**Exercise brief**
Looking at the records below, state how many lines include the string "throughput" and add nothing further.

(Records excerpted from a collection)
*-*-*
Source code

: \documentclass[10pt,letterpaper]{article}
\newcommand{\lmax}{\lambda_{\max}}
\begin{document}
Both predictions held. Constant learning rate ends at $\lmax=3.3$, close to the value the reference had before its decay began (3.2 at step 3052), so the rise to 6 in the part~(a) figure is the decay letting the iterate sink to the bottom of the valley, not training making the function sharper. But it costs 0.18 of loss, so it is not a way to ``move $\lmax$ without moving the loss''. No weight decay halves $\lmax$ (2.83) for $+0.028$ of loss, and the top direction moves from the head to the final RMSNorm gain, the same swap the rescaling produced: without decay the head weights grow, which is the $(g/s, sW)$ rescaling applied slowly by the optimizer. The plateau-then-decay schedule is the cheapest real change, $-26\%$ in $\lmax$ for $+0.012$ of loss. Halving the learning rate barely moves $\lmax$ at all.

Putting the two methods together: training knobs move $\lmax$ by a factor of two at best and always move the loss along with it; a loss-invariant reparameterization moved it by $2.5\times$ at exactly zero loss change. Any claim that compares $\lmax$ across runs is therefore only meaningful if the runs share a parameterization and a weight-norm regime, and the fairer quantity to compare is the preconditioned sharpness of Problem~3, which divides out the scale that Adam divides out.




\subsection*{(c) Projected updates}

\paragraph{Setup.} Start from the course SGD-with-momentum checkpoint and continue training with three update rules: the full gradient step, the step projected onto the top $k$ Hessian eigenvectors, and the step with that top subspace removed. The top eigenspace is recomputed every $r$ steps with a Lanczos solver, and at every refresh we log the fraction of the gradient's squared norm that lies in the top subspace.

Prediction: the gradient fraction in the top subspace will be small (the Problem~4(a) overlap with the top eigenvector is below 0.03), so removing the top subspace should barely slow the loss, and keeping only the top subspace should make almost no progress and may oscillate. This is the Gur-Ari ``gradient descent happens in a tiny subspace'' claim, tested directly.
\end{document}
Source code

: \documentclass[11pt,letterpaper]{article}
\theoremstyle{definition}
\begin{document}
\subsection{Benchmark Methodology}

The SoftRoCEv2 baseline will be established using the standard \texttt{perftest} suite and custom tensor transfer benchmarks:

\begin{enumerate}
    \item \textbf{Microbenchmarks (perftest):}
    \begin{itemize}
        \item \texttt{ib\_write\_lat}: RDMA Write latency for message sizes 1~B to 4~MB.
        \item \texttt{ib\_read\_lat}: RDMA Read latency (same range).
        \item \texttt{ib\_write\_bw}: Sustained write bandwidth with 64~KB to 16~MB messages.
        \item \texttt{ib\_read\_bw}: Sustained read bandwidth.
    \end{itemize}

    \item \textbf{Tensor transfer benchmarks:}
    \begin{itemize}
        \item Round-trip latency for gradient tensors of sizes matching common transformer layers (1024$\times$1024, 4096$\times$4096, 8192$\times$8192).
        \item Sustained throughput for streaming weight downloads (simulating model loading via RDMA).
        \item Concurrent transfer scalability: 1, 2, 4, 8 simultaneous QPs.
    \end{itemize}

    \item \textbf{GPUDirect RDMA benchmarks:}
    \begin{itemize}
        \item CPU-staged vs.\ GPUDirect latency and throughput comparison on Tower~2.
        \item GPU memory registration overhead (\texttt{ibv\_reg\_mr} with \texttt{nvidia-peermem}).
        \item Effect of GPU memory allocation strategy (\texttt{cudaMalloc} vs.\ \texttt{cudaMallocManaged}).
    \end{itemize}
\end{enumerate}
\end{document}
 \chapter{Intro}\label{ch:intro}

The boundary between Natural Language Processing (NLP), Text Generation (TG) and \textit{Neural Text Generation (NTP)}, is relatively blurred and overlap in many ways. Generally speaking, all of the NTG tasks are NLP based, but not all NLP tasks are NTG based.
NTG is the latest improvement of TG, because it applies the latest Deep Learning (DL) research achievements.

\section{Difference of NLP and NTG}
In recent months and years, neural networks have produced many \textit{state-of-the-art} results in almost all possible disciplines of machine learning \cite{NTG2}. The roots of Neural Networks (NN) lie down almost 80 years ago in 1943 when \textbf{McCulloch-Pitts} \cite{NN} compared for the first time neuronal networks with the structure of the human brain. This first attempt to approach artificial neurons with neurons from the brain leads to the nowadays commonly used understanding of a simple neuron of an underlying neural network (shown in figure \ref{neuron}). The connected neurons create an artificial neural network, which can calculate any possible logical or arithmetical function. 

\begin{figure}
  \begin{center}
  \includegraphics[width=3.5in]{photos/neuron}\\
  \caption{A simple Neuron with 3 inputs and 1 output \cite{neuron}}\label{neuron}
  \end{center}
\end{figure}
*-*-*
**Worked solution**
2